4. The system of claim 3, wherein the classification rule was
computed using a training data set.
5. The system of claim 1, wherein the index data is stored
separately from storage devices where the one or more electronic
files are stored.
6. The system of claim 1, wherein the classifying the one or more
electronic files comprises assigning one or more labels to one or
more electronic files.
7. The system of claim 1, wherein the one or more computing devices
are further configured to restore the one or more electronic files
for compiling index data.
8. The system of claim 1, wherein the at least one file attribute
comprises information indicating file size, name, path, type, or
date of creation or modification of the one or more electronic
files.
9. The system of claim 1, wherein the index data further comprises
data indicating at least one classification category that the one
or more electronic files have been identified as being members
of.
10. The system of claim 9, wherein the one or more computing
devices are further configured to alter security access
restrictions of the one or more electronic files based upon the at
least one classification category.
11. The system of claim 9, wherein the one or more computing
devices are further configured to alter a data backup schedule or a
data migration plan of the one or more electronic files based upon
the at least one classification category.

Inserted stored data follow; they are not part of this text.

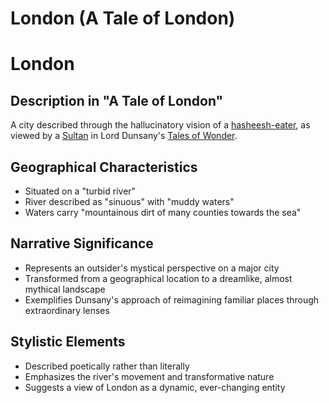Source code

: # London (A Tale of London)

# London

## Description in "A Tale of London"
A city described through the hallucinatory vision of a [hasheesh-eater](./hasheesh-eater-a-tale-of-london.md), as viewed by a [Sultan](./sultan-a-tale-of-london.md) in Lord Dunsany's [Tales of Wonder](./tales-of-wonder.md).

## Geographical Characteristics
- Situated on a "turbid river"
- River described as "sinuous" with "muddy waters"
- Waters carry "mountainous dirt of many counties towards the sea"

## Narrative Significance
- Represents an outsider's mystical perspective on a major city
- Transformed from a geographical location to a dreamlike, almost mythical landscape
- Exemplifies Dunsany's approach of reimagining familiar places through extraordinary lenses

## Stylistic Elements
- Described poetically rather than literally
- Emphasizes the river's movement and transformative nature
- Suggests a view of London as a dynamic, ever-changing entity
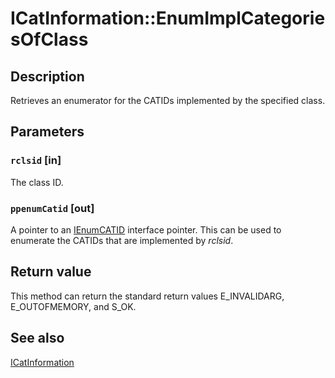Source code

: # ICatInformation::EnumImplCategoriesOfClass

## Description

Retrieves an enumerator for the CATIDs implemented by the specified class.

## Parameters

### `rclsid` [in]

The class ID.

### `ppenumCatid` [out]

A pointer to an [IEnumCATID](https://learn.microsoft.com/windows/desktop/api/comcat/nn-comcat-ienumguid) interface pointer. This can be used to enumerate the CATIDs that are implemented by *rclsid*.

## Return value

This method can return the standard return values E_INVALIDARG, E_OUTOFMEMORY, and S_OK.

## See also

[ICatInformation](https://learn.microsoft.com/windows/desktop/api/comcat/nn-comcat-icatinformation)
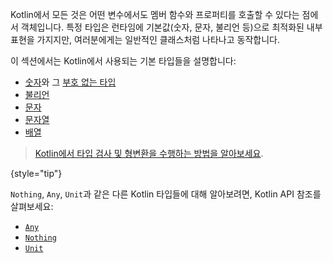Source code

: [//]: # (title: 기본 타입)

Kotlin에서 모든 것은 어떤 변수에서도 멤버 함수와 프로퍼티를 호출할 수 있다는 점에서 객체입니다.
특정 타입은 런타임에 기본값(숫자, 문자, 불리언 등)으로 최적화된 내부 표현을 가지지만,
여러분에게는 일반적인 클래스처럼 나타나고 동작합니다.

이 섹션에서는 Kotlin에서 사용되는 기본 타입들을 설명합니다:

*   [숫자](numbers.md)와 그 [부호 없는 타입](unsigned-integer-types.md)
*   [불리언](booleans.md)
*   [문자](characters.md)
*   [문자열](strings.md)
*   [배열](arrays.md)

> [Kotlin에서 타입 검사 및 형변환을 수행하는 방법을 알아보세요](typecasts.md).
>
{style="tip"}

`Nothing`, `Any`, `Unit`과 같은 다른 Kotlin 타입들에 대해 알아보려면, Kotlin API 참조를 살펴보세요:

*   [`Any`](https://kotlinlang.org/api/latest/jvm/stdlib/kotlin/-any/)
*   [`Nothing`](https://kotlinlang.org/api/latest/jvm/stdlib/kotlin/-nothing.html)
*   [`Unit`](https://kotlinlang.org/api/latest/jvm/stdlib/kotlin/-unit/)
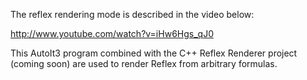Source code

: The reflex rendering mode is described in the video below:

http://www.youtube.com/watch?v=iHw6Hgs_qJ0

This AutoIt3 program combined with the C++ Reflex Renderer project (coming soon) are used to render Reflex from arbitrary formulas.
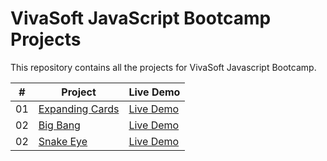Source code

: # VivaSoft JavaScript Bootcamp Projects

This repository contains all the projects for VivaSoft Javascript Bootcamp.

|  #  | Project                                                                                         | Live Demo                                                           |
| :-: | ----------------------------------------------------------------------------------------------- | ------------------------------------------------------------------- |
| 01  | [Expanding Cards](https://github.com/vivasoft-ltd/javascript-bootcamp/tree/develop/projects/expanding-cards) | [Live Demo](https://blackbox47.github.io/expanding-cards/) |
| 02  | [Big Bang](https://github.com/vivasoft-ltd/javascript-bootcamp/tree/develop/projects/big-bang) | [Live Demo](https://blackbox47.github.io/big-bang/) |
| 02  | [Snake Eye](https://github.com/vivasoft-ltd/javascript-bootcamp/tree/develop/projects/snake-eye) | [Live Demo](https://blackbox47.github.io/snake-eye/) |
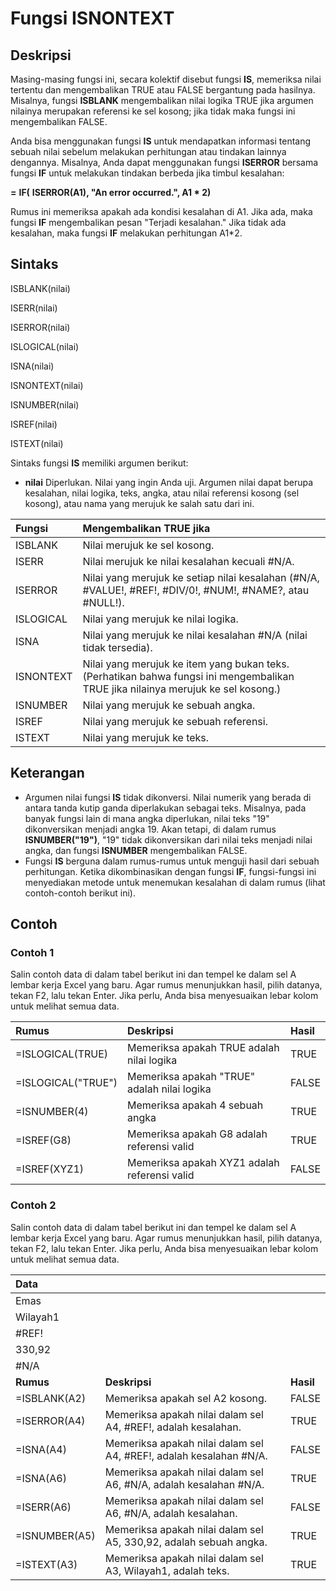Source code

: # Fungsi ISNONTEXT

## Deskripsi

Masing-masing fungsi ini, secara kolektif disebut fungsi **IS**, memeriksa nilai tertentu dan mengembalikan TRUE atau FALSE bergantung pada hasilnya. Misalnya, fungsi **ISBLANK** mengembalikan nilai logika TRUE jika argumen nilainya merupakan referensi ke sel kosong; jika tidak maka fungsi ini mengembalikan FALSE.

Anda bisa menggunakan fungsi **IS** untuk mendapatkan informasi tentang sebuah nilai sebelum melakukan perhitungan atau tindakan lainnya dengannya. Misalnya, Anda dapat menggunakan fungsi **ISERROR** bersama fungsi **IF** untuk melakukan tindakan berbeda jika timbul kesalahan:

**=** **IF\(** **ISERROR\(A1\), "An error occurred.", A1 \* 2\)**

Rumus ini memeriksa apakah ada kondisi kesalahan di A1. Jika ada, maka fungsi **IF** mengembalikan pesan "Terjadi kesalahan." Jika tidak ada kesalahan, maka fungsi **IF** melakukan perhitungan A1\*2.

## Sintaks

ISBLANK\(nilai\)

ISERR\(nilai\)

ISERROR\(nilai\)

ISLOGICAL\(nilai\)

ISNA\(nilai\)

ISNONTEXT\(nilai\)

ISNUMBER\(nilai\)

ISREF\(nilai\)

ISTEXT\(nilai\)

Sintaks fungsi **IS** memiliki argumen berikut:

* **nilai**    Diperlukan. Nilai yang ingin Anda uji. Argumen nilai dapat berupa kesalahan, nilai logika, teks, angka, atau nilai referensi kosong \(sel kosong\), atau nama yang merujuk ke salah satu dari ini.

| **Fungsi** | **Mengembalikan TRUE jika** |
| :--- | :--- |
| ISBLANK | Nilai merujuk ke sel kosong. |
| ISERR | Nilai merujuk ke nilai kesalahan kecuali \#N/A. |
| ISERROR | Nilai yang merujuk ke setiap nilai kesalahan \(\#N/A, \#VALUE!, \#REF!, \#DIV/0!, \#NUM!, \#NAME?, atau \#NULL!\). |
| ISLOGICAL | Nilai yang merujuk ke nilai logika. |
| ISNA | Nilai yang merujuk ke nilai kesalahan \#N/A \(nilai tidak tersedia\). |
| ISNONTEXT | Nilai yang merujuk ke item yang bukan teks. \(Perhatikan bahwa fungsi ini mengembalikan TRUE jika nilainya merujuk ke sel kosong.\) |
| ISNUMBER | Nilai yang merujuk ke sebuah angka. |
| ISREF | Nilai yang merujuk ke sebuah referensi. |
| ISTEXT | Nilai yang merujuk ke teks. |

## Keterangan

* Argumen nilai fungsi **IS** tidak dikonversi. Nilai numerik yang berada di antara tanda kutip ganda diperlakukan sebagai teks. Misalnya, pada banyak fungsi lain di mana angka diperlukan, nilai teks "19" dikonversikan menjadi angka 19. Akan tetapi, di dalam rumus **ISNUMBER\("19"\)**, "19" tidak dikonversikan dari nilai teks menjadi nilai angka, dan fungsi **ISNUMBER** mengembalikan FALSE.
* Fungsi **IS** berguna dalam rumus-rumus untuk menguji hasil dari sebuah perhitungan. Ketika dikombinasikan dengan fungsi **IF**, fungsi-fungsi ini menyediakan metode untuk menemukan kesalahan di dalam rumus \(lihat contoh-contoh berikut ini\).

## Contoh

### Contoh 1

Salin contoh data di dalam tabel berikut ini dan tempel ke dalam sel A lembar kerja Excel yang baru. Agar rumus menunjukkan hasil, pilih datanya, tekan F2, lalu tekan Enter. Jika perlu, Anda bisa menyesuaikan lebar kolom untuk melihat semua data.

| **Rumus** | **Deskripsi** | **Hasil** |
| :--- | :--- | :--- |
| =ISLOGICAL\(TRUE\) | Memeriksa apakah TRUE adalah nilai logika | TRUE |
| =ISLOGICAL\("TRUE"\) | Memeriksa apakah "TRUE" adalah nilai logika | FALSE |
| =ISNUMBER\(4\) | Memeriksa apakah 4 sebuah angka | TRUE |
| =ISREF\(G8\) | Memeriksa apakah G8 adalah referensi valid | TRUE |
| =ISREF\(XYZ1\) | Memeriksa apakah XYZ1 adalah referensi valid | FALSE |

### Contoh 2

Salin contoh data di dalam tabel berikut ini dan tempel ke dalam sel A lembar kerja Excel yang baru. Agar rumus menunjukkan hasil, pilih datanya, tekan F2, lalu tekan Enter. Jika perlu, Anda bisa menyesuaikan lebar kolom untuk melihat semua data.

| **Data** |  |  |
| :--- | :--- | :--- |
| Emas |  |  |
| Wilayah1 |  |  |
| \#REF! |  |  |
| 330,92 |  |  |
| \#N/A |  |  |
| **Rumus** | **Deskripsi** | **Hasil** |
| =ISBLANK\(A2\) | Memeriksa apakah sel A2 kosong. | FALSE |
| =ISERROR\(A4\) | Memeriksa apakah nilai dalam sel A4, \#REF!, adalah kesalahan. | TRUE |
| =ISNA\(A4\) | Memeriksa apakah nilai dalam sel A4, \#REF!, adalah kesalahan \#N/A. | FALSE |
| =ISNA\(A6\) | Memeriksa apakah nilai dalam sel A6, \#N/A, adalah kesalahan \#N/A. | TRUE |
| =ISERR\(A6\) | Memeriksa apakah nilai dalam sel A6, \#N/A, adalah kesalahan. | FALSE |
| =ISNUMBER\(A5\) | Memeriksa apakah nilai dalam sel A5, 330,92, adalah sebuah angka. | TRUE |
| =ISTEXT\(A3\) | Memeriksa apakah nilai dalam sel A3, Wilayah1, adalah teks. | TRUE |

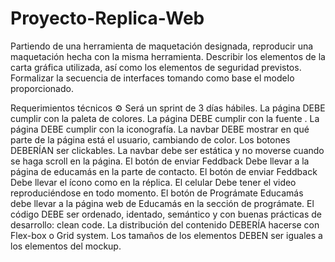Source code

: # Proyecto-Replica-Web
Partiendo de una herramienta de maquetación designada, reproducir una maquetación hecha con la misma herramienta. Describir los elementos de la carta gráfica utilizada, así como los elementos de seguridad previstos. Formalizar la secuencia de interfaces tomando como base el modelo proporcionado.

Requerimientos técnicos ⚙️
Será un sprint de 3 días hábiles.
La página DEBE cumplir con la paleta de colores.
La página DEBE cumplir con la fuente .
La página DEBE cumplir con la iconografía.
La navbar DEBE mostrar en qué parte de la página está el usuario, cambiando de color.
Los botones DEBERÍAN ser clickables.
La navbar debe ser estática y no moverse cuando se haga scroll en la página.
El botón de enviar Feddback Debe llevar a la página de educamás en la parte de contacto.
El botón de enviar Feddback Debe llevar el ícono como en la réplica.
El celular Debe tener el video reproduciéndose en todo momento.
El botón de Prográmate Educamás debe llevar a la página web de Educamás en la sección de prográmate.
El código DEBE ser ordenado, identado, semántico y con buenas prácticas de desarrollo: clean code.
La distribución del contenido DEBERÍA hacerse con Flex-box o Grid system.
Los tamaños de los elementos DEBEN ser iguales a los elementos del mockup.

12. The system of claim 1, wherein the index data further
comprises, for each electronic file, a list of keywords in the
electronic file and a frequency count for each keyword.
13. The system of claim 1, wherein the one or more computing
devices are further configured to use the index data to assign one
or more labels to one or more electronic files based at least in
part on one or more user-defined rules.
14. A non-transitory computer-readable storage medium storing
instructions that when executed by a computer cause the computer to
perform a method, the method comprising: accessing one or more data
blocks of one or more electronic files; compiling, based on the one
or more data blocks of the one or more electronic files, index data
usable for classifying the one or more electronic files, wherein
the index data for an electronic file includes content of the
electronic file and at least one file attribute associated with the
electronic file, and wherein the index data is stored in an index
database; classifying the one or more electronic files as members
of a first category based at least in part on some of the content
of the one or more electronic files and at least one file attribute
of the index data associated with the one or more electronic files;
following an incremental or differential backup of the one or more
electronic files, accessing one or more modified data blocks of the
one or more electronic files, wherein the one or more modified data
blocks are data blocks that have been modified since the
classification of the one or more electronic files as a member of
the first category; updating the index data associated with the one
or more electronic files with compiled index data associated with
the one or more modified data blocks; and classifying the one or
more electronic files as a member of a second category based at
least in part on some of the content of the one or more electronic
files and at least one file attribute of the updated index data
associated with the one or more electronic files.
15. The non-transitory computer-readable storage medium of claim
14, wherein the method further comprises: determining a probability
that the one or more electronic files should be classified as a
member of the first category; and determining that the probability
satisfies a probability threshold for classifying the one or more
electronic files as a member of the first category, wherein the
probability threshold is specified by a classification rule
associated with the first category.
16. The non-transitory computer-readable storage medium of claim
15, wherein the classification rule was computed using a training
data set.
17. The non-transitory computer-readable storage medium of claim
14, wherein the index data is stored separately from storage
devices where the one or more electronic files are stored.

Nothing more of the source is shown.